Yapısal olarak, Danimarka savaş sonrası Madsen model 1947 tüfeği, dergi tüfeğinin klasik temsilcisiydi. Tüfek sürgülü bir cıvata ile donatılmıştı, silah her atıştan sonra manuel olarak yeniden yüklendi, cıvata döndürülerek namlu kilitlendi. Madsen M47 tüfeğinin cıvatasının arkasında, silahı yeniden yüklerken cıvata hareketini azaltan pabuçlar vardı. Tüfeğin yaratıcıları, geri tepme enerjisini sönümlemeye özen gösterdi. Bunun için, silahın namlusunda bir namlu ağzı freni belirdi ve poponun arkasında bir şok emici ped belirdi - bir lastik popo pedi.

resim
resim

Tüfek, 5 tur için tasarlanmış kutu dergileriyle donatıldı. Mağaza ayrılmazdı, klipsten açık bir cıvata veya ayrı kartuşlarla yüklendi. Tüfek ile birlikte, 20. yüzyılın ilk yarısında ABD Ordusunun ana tüfek kartuşu olan.30-06 Springfield kartuşu (7, 62x63 mm) kullanıldı. Kartuş bugün çok popüler ve yaygın olmaya devam ediyor, ancak zaten bir av mühimmatı ve atış sporu için bir kartuş olarak. Tüfeğin beyan edilen atış hızı dakikada 20 mermiye kadardı, elbette, dikkatli nişan almayı neredeyse unutabilirsiniz. Danimarkalıların kendilerinin diğer ortak mühimmat için bir tüfek üretmeye hazır olduklarını, ancak hiçbir zaman emir almadıklarını belirtmekte fayda var.

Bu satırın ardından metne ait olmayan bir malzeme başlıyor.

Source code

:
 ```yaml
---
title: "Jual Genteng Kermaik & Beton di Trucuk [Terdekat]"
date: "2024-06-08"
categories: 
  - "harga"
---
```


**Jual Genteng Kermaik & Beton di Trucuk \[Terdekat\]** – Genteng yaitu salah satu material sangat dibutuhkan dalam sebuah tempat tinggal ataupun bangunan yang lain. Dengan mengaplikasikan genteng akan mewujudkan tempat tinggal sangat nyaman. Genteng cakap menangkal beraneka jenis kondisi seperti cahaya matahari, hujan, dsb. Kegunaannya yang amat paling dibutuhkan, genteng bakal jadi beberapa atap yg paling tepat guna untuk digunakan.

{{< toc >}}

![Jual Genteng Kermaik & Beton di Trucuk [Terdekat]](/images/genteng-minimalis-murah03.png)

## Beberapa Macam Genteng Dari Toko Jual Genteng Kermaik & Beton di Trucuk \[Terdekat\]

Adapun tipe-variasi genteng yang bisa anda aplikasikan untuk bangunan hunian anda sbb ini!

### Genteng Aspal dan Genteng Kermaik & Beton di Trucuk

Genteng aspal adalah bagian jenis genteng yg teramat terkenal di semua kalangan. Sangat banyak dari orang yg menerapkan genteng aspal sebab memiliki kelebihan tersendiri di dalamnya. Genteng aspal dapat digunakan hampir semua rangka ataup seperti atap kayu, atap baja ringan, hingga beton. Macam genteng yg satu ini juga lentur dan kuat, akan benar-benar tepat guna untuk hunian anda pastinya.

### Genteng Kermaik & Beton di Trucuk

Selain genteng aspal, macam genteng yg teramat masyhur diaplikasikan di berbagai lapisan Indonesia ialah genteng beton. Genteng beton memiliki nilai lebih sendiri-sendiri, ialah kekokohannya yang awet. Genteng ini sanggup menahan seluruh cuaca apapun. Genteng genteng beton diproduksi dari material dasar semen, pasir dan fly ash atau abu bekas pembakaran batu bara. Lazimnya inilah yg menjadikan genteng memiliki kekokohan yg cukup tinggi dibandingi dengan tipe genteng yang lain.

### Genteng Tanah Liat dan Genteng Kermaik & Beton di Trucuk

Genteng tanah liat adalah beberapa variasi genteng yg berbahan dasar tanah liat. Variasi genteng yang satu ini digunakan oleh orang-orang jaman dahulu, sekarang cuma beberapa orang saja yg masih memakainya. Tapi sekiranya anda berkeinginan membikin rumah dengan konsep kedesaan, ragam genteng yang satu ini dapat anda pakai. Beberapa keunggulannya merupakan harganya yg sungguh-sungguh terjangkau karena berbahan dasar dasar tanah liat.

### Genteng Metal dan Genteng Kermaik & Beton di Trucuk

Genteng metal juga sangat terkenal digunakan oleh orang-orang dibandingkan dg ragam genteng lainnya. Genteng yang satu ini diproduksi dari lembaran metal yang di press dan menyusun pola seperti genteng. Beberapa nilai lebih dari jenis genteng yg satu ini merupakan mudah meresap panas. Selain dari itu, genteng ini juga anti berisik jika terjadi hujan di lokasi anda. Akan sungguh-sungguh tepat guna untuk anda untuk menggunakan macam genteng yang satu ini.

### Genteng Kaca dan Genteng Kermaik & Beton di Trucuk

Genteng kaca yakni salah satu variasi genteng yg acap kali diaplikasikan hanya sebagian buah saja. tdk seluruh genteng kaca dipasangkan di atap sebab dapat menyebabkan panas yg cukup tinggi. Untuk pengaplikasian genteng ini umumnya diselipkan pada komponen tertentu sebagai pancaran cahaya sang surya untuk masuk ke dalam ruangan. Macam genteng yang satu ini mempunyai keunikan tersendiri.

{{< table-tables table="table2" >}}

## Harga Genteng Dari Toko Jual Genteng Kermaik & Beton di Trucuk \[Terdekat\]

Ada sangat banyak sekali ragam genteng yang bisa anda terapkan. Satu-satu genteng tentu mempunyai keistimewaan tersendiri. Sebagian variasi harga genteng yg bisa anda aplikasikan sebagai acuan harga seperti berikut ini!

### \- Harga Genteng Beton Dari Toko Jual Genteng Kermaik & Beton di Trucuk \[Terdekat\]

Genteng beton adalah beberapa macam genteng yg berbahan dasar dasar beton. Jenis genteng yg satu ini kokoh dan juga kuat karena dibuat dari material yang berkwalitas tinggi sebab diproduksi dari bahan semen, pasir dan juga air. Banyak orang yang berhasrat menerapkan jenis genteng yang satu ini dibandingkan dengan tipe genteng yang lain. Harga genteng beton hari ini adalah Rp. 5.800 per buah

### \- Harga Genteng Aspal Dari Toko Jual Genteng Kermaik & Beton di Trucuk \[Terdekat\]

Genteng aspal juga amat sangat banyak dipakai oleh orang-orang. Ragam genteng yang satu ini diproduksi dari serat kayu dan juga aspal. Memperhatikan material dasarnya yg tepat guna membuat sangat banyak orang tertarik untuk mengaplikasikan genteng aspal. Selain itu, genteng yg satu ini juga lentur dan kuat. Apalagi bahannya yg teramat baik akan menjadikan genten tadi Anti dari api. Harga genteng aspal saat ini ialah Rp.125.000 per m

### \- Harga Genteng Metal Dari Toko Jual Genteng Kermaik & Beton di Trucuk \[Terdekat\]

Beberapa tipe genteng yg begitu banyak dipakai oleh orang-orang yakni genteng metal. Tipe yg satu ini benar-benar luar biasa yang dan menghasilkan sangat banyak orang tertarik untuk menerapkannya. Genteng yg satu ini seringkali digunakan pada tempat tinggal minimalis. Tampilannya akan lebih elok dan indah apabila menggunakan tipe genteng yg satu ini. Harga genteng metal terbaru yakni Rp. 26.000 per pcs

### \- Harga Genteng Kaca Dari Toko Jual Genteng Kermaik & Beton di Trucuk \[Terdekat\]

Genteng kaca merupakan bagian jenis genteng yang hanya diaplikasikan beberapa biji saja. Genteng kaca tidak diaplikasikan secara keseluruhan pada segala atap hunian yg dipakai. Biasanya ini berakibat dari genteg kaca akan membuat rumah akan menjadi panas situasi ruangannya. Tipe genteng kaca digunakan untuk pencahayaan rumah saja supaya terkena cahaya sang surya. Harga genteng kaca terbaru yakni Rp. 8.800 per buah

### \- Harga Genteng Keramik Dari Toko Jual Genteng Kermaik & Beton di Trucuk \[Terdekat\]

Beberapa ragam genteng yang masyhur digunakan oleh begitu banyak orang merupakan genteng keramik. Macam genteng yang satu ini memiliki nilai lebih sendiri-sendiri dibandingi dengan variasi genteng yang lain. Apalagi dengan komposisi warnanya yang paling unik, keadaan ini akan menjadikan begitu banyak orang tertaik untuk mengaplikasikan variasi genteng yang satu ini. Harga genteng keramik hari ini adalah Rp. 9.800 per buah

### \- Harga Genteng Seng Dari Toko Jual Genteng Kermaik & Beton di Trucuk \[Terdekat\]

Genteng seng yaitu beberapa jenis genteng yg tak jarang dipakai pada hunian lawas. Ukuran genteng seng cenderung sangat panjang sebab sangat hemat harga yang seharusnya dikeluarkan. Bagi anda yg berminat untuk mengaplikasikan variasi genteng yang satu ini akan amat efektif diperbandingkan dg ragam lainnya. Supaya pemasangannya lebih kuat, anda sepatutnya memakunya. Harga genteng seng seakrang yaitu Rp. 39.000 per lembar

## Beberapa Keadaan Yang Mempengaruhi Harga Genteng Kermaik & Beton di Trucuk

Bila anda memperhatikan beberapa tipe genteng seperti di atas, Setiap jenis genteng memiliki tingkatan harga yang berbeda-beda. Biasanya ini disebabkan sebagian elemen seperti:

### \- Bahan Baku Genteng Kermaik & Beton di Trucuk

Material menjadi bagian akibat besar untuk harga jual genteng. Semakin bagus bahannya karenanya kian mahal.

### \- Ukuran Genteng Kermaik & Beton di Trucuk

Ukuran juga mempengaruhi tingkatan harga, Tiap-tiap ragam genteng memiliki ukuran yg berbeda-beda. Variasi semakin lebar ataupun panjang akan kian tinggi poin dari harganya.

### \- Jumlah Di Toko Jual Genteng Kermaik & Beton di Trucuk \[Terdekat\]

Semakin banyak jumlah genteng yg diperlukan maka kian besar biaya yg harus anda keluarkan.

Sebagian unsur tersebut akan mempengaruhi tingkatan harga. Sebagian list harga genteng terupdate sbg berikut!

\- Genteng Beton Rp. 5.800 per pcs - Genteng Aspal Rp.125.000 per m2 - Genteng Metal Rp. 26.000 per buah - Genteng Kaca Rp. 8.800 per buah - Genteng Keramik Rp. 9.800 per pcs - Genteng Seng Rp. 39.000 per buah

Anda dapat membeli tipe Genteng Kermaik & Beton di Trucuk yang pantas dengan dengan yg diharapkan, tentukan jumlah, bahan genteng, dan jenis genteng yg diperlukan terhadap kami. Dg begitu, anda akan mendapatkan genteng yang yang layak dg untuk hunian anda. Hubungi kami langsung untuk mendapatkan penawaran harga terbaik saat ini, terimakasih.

Tüm tüfekler standart açık tip manzaralar ve onu hasardan koruyan bir halkaya yerleştirilmiş bir ön görüş aldı. Açık görüş, 100 ila 900 metre mesafeden ateş etmek için işaretlere sahipti. Doğal olarak, hedefi 900 metre mesafeden vurmak kolay değildi, ancak tüfeğe optik nişangahlar takıldığında, böyle bir görev oldukça uygulanabilir hale geldi. Normalde, Madsen 1947 model hafif piyade tüfeğinin tüm modelleri bir kemer ve bir süngü bıçağı ile donatılmıştı.

Bir epilog yerine

Madsen model 1947 tüfeği, 15-20 yıl sonra ortaya çıkan küçük silahların çok güzel bir örneğidir. Bu kayıp zaman, modelin pazarda hak ettiği yeri almasına izin vermedi. Aynı zamanda, bu silahın tüm sahipleri tüfek hakkında yalnızca olumlu konuşur. Tüfek, iyi ve iyi düşünülmüş bir tasarıma, çok kaliteli bir montaja ve ayrıca modelin önemli bir avantajı olan düşük ağırlığa sahiptir. Hafifliği, bu cıvatalı piyade tüfeğini av tüfekleriyle aynı seviyeye getirerek, kullanıcının her türlü arazide kilometrelerce yürüyüş yapmasına olanak tanır.

resim
resim

Okları ve bu tür tüfeklerin güvenliğini vurgulayın. Birçoğu silahlı kuvvetlerde pratik olarak kullanılmadığından, bize gelen örneklerin güvenliği çok yüksektir. Tüfeklerden çok az ateş ettiler, askerlerin elinde değildiler, düşmanlıklara ve saha çıkışlarına katılmadılar, bu nedenle bugün uzmanlar Madsen model 1947'yi mevcut tüm dergi tüfek modelleri arasında en iyi korunmuş olanlardan biri olarak adlandırıyorlar. cıvata. Doğru, piyasaya sürülen serinin küçük hacmi göz önüne alındığında, böyle bir silah elde etmek o kadar kolay değil. Sıradan dükkanlarda bir tüfek bulamazsınız, model sadece ara sıra çevrimiçi açık artırmalarda görünür. Ayrıca, bu tür tüfeklerin fiyatı genellikle 1.000 doları aşıyor.